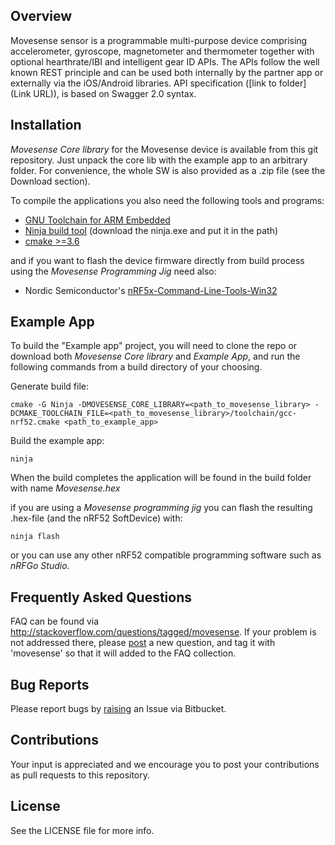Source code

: ## Overview

Movesense sensor is a programmable multi-purpose device comprising accelerometer, gyroscope, magnetometer and thermometer together with optional hearthrate/IBI and intelligent gear ID APIs. The APIs follow the well known REST principle and can be used both internally by the partner app or externally via the iOS/Android libraries. API specification ([link to folder](Link URL)), is based on Swagger 2.0 syntax.

## Installation

*Movesense Core library* for the Movesense device is available from this git repository. Just unpack the core lib with the example app to an arbitrary folder. For convenience, the whole SW is also provided as a .zip file (see the Download section).  

To compile the applications you also need the following tools and programs:

 * [GNU Toolchain for ARM Embedded](https://launchpad.net/gcc-arm-embedded)
 * [Ninja build tool](https://ninja-build.org/) (download the ninja.exe and put it in the path)
 * [cmake >=3.6](https://cmake.org/download/)

and if you want to flash the device firmware directly from build process using the *Movesense Programming Jig* need also:

 * Nordic Semiconductor's [nRF5x-Command-Line-Tools-Win32](https://www.nordicsemi.com/eng/Products/Bluetooth-low-energy/nRF52-DK)

## Example App

To build the "Example app" project, you will need to clone the repo or download both *Movesense Core library* and *Example App*, and run the following commands from a build directory of your choosing.

Generate build file:
```
cmake -G Ninja -DMOVESENSE_CORE_LIBRARY=<path_to_movesense_library> -DCMAKE_TOOLCHAIN_FILE=<path_to_movesense_library>/toolchain/gcc-nrf52.cmake <path_to_example_app>
```

Build the example app:
```
ninja
```

When the build completes the application will be found in the build folder with name *Movesense.hex*

if you are using a *Movesense programming jig* you can flash the resulting .hex-file (and the nRF52 SoftDevice) with:
```
ninja flash
```
or you can use any other nRF52 compatible programming software such as *nRFGo Studio*.

## Frequently Asked Questions

FAQ can be found via http://stackoverflow.com/questions/tagged/movesense. If your problem is not addressed there, please [post](http://stackoverflow.com/questions/ask) a new question, and tag it with 'movesense' so that it will added to the FAQ collection.

## Bug Reports

Please report bugs by [raising](https://bitbucket.org/suunto/movesense-device-lib/issues/new) an Issue via Bitbucket.

## Contributions
Your input is appreciated and we encourage you to post your contributions as pull requests to this repository.

## License

See the LICENSE file for more info.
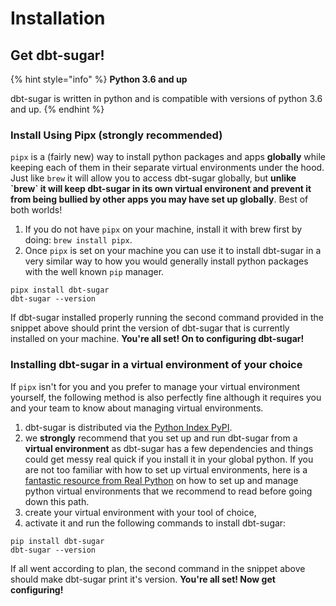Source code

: # Installation

## Get dbt-sugar!

{% hint style="info" %}
**Python 3.6 and up**

dbt-sugar is written in python and is compatible with versions of python 3.6 and up.
{% endhint %}

### Install Using Pipx \(strongly recommended\)

`pipx` is a \(fairly new\) way to install python packages and apps **globally** while keeping each of them in their separate virtual environments under the hood. Just like `brew` it will allow you to access dbt-sugar globally, but **unlike \`brew\` it will keep dbt-sugar in its own virtual environent and prevent it from being bullied by other apps you may have set up globally**. Best of both worlds!

1. If you do not have `pipx` on your machine, install it with brew first by doing: `brew install pipx`.
2. Once `pipx` is set on your machine you can use it to install dbt-sugar in a very similar way to how you would generally install python packages with the well known `pip` manager.

```text
pipx install dbt-sugar
dbt-sugar --version
```

If dbt-sugar installed properly running the second command provided in the snippet above should print the version of dbt-sugar that is currently installed on your machine. **You're all set! On to configuring dbt-sugar!**

### Installing dbt-sugar in a virtual environment of your choice

If `pipx` isn't for you and you prefer to manage your virtual environment yourself, the following method is also perfectly fine although it requires you and your team to know about managing virtual environments.

1. dbt-sugar is distributed via the [Python Index PyPI](https://pypi.org/).
2. we **strongly** recommend that you set up and run dbt-sugar from a **virtual environment** as dbt-sugar has a few dependencies and things could get messy real quick if you install it in your global python. If you are not too familiar with how to set up virtual environments, here is a [fantastic resource from Real Python](https://realpython.com/python-virtual-environments-a-primer/) on how to set up and manage python virtual environments that we recommend to read before going down this path.
3. create your virtual environment with your tool of choice,
4. activate it and run the following commands to install dbt-sugar:

```text
pip install dbt-sugar
dbt-sugar --version
```

If all went according to plan, the second command in the snippet above should make dbt-sugar print it's version. **You're all set! Now get configuring!**

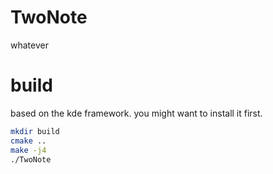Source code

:# TwoNote
whatever
# build
based on the kde framework. you might want to install it first. 
``` bash
mkdir build
cmake ..
make -j4
./TwoNote
```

_Exercise directions_
All lines carrying the word "will" must be copied from the data above.

_Worked solution_
To build the "Example app" project, you will need to clone the repo or download both *Movesense Core library* and *Example App*, and run the following commands from a build directory of your choosing.
When the build completes the application will be found in the build folder with name *Movesense.hex*
FAQ can be found via http://stackoverflow.com/questions/tagged/movesense. If your problem is not addressed there, please [post](http://stackoverflow.com/questions/ask) a new question, and tag it with 'movesense' so that it will added to the FAQ collection.
`pipx` is a \(fairly new\) way to install python packages and apps **globally** while keeping each of them in their separate virtual environments under the hood. Just like `brew` it will allow you to access dbt-sugar globally, but **unlike \`brew\` it will keep dbt-sugar in its own virtual environent and prevent it from being bullied by other apps you may have set up globally**. Best of both worlds!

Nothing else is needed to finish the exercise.